--- Instructions to follow ---
If a line of the records contains the string "mixed", copy it out.

--- Extracted material ---
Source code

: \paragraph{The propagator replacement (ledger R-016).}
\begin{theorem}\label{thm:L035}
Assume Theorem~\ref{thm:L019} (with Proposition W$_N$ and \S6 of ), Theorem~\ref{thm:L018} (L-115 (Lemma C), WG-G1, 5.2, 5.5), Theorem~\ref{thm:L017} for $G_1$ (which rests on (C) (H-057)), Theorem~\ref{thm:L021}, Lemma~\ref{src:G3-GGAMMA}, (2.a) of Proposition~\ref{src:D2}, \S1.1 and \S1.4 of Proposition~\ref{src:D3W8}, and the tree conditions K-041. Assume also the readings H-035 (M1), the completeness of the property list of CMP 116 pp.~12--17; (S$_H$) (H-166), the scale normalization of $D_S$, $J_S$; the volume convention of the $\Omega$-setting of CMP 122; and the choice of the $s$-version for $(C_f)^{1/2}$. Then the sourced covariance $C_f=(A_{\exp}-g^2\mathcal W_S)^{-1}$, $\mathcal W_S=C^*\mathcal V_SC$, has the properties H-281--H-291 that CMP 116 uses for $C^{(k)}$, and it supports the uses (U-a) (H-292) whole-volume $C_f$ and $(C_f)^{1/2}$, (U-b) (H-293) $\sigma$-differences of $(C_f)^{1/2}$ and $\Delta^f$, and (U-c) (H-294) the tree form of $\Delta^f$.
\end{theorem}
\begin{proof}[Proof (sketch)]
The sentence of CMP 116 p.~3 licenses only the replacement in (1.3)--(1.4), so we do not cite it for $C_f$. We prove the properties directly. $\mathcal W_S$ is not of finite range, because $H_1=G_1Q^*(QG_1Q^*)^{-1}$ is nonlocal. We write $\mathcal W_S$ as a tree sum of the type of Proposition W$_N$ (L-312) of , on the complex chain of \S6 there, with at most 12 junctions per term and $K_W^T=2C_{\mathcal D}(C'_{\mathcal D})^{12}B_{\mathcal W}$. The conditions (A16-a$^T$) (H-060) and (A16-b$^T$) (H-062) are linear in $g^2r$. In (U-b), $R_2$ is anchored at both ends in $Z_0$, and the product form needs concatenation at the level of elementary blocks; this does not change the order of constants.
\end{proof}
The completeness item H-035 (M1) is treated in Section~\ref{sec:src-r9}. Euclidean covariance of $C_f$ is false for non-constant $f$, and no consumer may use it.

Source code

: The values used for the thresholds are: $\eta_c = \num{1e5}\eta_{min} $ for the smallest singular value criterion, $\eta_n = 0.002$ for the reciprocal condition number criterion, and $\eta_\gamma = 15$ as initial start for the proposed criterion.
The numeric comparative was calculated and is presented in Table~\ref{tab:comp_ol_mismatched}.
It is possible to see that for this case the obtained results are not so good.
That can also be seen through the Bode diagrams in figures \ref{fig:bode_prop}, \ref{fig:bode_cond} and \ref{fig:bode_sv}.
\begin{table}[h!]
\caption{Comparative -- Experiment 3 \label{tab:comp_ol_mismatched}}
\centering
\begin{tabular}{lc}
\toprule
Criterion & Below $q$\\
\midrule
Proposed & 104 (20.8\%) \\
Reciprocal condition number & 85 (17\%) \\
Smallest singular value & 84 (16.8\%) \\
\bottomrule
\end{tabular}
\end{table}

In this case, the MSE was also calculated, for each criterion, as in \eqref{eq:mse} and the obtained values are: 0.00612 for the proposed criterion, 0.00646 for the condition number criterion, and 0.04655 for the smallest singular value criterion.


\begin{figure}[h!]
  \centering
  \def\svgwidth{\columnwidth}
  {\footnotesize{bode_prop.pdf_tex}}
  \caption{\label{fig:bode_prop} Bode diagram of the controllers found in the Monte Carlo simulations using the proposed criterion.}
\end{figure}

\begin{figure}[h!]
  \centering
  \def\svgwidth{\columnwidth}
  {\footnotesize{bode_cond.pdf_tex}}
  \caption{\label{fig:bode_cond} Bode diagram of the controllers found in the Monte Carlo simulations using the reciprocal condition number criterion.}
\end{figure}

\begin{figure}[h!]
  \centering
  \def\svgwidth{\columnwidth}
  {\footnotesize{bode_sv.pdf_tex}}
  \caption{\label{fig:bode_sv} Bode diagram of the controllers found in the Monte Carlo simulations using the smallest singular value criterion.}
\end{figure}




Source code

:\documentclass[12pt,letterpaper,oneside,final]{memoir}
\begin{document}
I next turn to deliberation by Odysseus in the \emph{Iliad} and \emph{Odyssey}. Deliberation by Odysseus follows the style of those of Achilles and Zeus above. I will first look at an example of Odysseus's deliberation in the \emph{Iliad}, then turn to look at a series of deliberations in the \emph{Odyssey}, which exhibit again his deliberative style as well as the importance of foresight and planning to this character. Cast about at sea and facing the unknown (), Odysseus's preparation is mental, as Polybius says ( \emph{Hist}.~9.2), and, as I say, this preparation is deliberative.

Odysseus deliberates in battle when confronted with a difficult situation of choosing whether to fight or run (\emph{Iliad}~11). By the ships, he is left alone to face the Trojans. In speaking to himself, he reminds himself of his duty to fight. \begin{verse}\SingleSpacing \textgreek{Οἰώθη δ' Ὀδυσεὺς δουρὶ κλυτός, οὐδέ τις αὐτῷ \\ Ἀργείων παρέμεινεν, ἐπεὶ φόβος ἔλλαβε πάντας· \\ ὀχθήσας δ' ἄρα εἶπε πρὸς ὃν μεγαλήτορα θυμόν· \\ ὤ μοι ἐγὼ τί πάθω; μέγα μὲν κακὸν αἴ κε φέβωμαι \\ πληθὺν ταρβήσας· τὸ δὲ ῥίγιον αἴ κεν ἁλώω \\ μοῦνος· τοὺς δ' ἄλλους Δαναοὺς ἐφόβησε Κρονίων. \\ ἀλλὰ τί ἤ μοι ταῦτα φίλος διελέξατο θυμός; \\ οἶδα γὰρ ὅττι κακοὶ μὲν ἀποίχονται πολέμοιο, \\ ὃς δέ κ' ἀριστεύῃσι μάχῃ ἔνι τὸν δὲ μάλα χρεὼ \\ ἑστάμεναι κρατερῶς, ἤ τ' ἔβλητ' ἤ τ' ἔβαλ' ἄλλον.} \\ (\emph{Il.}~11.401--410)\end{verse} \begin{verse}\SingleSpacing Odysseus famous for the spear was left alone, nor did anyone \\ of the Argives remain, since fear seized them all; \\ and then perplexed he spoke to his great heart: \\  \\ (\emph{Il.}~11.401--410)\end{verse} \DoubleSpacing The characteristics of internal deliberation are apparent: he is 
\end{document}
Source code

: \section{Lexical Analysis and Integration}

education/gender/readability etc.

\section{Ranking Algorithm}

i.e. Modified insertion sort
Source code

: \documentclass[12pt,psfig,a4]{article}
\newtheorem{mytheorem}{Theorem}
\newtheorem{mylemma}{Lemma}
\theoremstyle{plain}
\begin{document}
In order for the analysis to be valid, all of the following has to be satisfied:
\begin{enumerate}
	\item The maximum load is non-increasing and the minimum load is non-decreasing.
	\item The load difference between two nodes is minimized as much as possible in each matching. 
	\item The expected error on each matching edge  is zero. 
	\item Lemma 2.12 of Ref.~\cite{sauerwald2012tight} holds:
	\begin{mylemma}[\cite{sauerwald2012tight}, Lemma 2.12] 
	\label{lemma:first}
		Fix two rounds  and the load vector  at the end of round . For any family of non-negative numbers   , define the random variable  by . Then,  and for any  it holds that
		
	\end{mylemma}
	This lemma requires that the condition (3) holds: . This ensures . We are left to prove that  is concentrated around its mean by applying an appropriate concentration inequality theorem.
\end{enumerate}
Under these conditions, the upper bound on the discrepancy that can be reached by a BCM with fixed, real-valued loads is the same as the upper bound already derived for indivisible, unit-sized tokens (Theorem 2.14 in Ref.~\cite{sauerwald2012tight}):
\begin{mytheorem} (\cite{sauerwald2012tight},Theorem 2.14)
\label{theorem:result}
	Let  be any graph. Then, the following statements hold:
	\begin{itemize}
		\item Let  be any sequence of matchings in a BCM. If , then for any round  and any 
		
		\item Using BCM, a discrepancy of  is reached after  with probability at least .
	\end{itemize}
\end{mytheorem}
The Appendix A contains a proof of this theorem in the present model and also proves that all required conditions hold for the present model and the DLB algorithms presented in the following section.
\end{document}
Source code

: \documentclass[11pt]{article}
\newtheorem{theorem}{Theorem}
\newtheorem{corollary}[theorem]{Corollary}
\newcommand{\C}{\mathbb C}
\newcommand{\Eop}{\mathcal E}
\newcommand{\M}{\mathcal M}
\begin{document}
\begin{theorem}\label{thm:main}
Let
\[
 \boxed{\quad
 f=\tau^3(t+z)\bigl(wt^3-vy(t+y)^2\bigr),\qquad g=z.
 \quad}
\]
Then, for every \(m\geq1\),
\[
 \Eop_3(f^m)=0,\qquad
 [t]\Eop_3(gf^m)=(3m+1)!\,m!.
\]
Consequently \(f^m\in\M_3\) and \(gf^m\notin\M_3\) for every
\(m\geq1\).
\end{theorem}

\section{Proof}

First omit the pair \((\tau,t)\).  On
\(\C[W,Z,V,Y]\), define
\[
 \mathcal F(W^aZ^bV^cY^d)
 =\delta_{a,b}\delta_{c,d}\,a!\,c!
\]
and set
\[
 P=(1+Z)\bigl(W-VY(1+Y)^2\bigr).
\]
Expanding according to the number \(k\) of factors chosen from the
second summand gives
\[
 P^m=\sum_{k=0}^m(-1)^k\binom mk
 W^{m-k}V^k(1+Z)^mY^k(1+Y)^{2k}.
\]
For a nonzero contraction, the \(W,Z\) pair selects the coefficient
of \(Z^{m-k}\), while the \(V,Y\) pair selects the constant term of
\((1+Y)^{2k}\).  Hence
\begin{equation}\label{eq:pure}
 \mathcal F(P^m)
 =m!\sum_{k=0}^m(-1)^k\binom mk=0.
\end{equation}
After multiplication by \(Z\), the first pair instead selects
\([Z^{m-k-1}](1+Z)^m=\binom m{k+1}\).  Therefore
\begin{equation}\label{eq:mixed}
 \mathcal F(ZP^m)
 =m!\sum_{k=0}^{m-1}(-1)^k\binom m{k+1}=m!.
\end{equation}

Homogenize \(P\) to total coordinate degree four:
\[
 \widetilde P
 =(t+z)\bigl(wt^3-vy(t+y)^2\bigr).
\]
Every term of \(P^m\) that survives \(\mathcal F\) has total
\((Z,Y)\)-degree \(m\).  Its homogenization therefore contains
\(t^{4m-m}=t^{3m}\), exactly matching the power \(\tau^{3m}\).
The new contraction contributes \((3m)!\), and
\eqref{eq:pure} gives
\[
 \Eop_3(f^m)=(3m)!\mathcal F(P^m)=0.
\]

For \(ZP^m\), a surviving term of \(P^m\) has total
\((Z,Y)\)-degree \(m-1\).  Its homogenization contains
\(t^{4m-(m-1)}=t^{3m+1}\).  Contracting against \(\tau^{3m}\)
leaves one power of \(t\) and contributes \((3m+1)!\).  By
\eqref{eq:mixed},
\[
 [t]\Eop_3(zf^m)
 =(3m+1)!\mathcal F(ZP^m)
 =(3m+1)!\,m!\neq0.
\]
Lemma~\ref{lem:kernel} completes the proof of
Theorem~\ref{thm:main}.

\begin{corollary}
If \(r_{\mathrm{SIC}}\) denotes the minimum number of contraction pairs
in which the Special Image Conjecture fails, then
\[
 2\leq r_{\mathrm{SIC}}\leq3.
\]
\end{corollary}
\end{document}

--- Result of this exercise ---
\begin{equation}\label{eq:mixed}
\eqref{eq:mixed},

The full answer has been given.